··· Given entries

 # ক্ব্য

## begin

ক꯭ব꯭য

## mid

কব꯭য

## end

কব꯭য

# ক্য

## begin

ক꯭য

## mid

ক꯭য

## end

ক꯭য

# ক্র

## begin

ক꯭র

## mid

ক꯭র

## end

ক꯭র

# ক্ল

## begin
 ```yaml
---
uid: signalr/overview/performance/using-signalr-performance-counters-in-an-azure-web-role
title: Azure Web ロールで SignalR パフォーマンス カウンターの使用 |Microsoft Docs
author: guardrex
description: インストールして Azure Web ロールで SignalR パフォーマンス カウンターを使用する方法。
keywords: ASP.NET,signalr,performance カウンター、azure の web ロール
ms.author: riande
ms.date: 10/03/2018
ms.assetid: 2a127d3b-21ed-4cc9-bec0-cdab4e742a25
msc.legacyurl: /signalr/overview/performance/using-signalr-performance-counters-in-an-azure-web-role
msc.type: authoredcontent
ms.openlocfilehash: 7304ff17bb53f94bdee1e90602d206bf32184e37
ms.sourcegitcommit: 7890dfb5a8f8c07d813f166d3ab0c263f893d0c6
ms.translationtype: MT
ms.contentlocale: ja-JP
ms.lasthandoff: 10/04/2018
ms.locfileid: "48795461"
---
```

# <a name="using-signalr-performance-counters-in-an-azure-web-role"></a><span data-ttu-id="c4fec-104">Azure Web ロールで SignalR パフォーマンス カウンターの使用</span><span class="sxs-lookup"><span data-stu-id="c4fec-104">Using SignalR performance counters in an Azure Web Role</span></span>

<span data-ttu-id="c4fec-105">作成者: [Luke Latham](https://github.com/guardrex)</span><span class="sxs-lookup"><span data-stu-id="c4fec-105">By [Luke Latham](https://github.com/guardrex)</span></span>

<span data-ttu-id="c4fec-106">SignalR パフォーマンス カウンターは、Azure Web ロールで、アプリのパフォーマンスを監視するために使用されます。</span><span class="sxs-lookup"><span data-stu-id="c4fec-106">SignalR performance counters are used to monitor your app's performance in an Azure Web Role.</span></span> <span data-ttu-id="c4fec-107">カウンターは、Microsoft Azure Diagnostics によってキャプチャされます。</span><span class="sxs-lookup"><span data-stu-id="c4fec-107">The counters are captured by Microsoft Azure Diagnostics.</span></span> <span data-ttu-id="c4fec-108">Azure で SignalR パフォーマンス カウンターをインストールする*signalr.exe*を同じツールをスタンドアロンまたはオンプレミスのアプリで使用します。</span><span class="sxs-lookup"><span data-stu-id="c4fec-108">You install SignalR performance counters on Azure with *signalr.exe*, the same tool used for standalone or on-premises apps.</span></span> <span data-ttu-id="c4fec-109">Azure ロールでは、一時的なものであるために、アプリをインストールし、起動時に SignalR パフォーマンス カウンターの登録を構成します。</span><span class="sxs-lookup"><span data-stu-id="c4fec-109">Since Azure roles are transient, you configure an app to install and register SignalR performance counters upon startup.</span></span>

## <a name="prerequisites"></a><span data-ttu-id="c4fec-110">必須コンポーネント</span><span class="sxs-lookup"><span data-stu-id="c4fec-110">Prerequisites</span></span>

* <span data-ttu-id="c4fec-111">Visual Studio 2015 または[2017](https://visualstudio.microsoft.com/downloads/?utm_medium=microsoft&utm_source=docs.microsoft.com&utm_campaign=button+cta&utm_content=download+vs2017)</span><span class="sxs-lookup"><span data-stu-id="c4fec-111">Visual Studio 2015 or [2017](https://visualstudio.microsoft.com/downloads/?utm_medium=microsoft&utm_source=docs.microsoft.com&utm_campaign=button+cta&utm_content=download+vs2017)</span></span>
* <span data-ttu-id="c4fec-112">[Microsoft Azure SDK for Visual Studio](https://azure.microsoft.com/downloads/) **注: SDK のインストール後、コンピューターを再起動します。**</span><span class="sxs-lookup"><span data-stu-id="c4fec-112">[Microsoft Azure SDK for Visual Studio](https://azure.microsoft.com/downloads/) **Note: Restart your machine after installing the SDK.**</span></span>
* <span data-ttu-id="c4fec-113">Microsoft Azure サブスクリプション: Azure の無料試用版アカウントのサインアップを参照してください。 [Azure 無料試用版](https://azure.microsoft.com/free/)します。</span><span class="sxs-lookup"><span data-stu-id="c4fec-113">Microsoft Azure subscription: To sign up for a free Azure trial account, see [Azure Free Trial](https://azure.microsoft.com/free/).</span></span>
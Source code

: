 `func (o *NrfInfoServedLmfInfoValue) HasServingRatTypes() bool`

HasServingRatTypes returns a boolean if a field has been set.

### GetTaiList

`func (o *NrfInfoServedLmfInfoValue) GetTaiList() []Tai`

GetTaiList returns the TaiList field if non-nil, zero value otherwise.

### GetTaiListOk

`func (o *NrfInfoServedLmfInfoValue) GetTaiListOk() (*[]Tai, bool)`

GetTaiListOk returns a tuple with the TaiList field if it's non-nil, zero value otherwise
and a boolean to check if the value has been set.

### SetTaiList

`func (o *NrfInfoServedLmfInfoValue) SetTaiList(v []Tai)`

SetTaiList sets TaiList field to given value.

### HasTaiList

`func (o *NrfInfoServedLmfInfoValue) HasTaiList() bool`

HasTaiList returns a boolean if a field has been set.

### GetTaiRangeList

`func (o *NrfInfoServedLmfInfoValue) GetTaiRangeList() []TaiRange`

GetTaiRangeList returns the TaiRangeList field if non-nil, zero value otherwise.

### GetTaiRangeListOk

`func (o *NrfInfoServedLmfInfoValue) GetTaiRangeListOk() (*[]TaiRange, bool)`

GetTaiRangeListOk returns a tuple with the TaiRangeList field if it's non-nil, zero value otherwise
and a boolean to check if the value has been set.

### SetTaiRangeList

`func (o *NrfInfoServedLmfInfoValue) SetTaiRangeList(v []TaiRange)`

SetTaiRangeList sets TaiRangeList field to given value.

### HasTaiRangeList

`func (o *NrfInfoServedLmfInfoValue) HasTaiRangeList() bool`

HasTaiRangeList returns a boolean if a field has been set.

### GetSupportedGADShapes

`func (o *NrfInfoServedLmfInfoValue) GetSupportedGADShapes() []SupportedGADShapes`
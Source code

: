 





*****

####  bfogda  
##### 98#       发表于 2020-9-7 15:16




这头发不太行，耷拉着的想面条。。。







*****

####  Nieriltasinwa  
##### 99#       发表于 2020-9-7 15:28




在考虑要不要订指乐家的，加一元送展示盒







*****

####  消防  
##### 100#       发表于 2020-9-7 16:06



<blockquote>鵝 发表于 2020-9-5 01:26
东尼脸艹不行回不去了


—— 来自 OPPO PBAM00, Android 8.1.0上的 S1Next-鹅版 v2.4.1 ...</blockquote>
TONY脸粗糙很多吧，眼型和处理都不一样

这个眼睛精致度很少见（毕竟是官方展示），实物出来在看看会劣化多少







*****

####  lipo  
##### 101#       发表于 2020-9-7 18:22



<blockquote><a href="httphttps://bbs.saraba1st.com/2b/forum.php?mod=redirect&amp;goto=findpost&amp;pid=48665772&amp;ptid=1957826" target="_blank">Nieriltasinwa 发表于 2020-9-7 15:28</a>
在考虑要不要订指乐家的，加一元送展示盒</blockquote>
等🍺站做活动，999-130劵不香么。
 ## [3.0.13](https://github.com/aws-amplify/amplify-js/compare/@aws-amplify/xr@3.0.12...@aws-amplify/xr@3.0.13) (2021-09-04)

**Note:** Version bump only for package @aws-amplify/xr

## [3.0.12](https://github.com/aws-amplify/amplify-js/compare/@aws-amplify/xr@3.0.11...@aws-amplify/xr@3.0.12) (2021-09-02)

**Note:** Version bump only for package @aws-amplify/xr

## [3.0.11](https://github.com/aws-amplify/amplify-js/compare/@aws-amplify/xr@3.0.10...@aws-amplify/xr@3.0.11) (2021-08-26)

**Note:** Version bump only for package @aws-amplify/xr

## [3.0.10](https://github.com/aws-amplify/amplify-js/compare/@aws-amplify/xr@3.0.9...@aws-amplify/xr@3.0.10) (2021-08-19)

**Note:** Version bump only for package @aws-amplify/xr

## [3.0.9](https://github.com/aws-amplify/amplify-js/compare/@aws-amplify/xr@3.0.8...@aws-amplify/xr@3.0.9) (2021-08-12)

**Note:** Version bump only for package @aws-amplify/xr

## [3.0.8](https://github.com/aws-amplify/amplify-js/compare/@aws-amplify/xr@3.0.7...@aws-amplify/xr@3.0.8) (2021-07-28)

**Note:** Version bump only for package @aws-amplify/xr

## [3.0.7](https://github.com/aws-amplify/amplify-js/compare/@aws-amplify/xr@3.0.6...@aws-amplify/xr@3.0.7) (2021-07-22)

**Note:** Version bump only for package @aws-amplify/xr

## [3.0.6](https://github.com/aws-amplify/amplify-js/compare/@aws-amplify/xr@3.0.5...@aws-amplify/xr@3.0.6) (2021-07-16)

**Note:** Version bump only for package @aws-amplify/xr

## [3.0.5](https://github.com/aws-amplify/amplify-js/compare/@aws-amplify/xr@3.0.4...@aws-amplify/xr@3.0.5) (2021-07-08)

······

# Description of the task
Determine the number of lines in the material above that include the word "加一元送展示盒". Give that number and no other text.

# Exercise output
2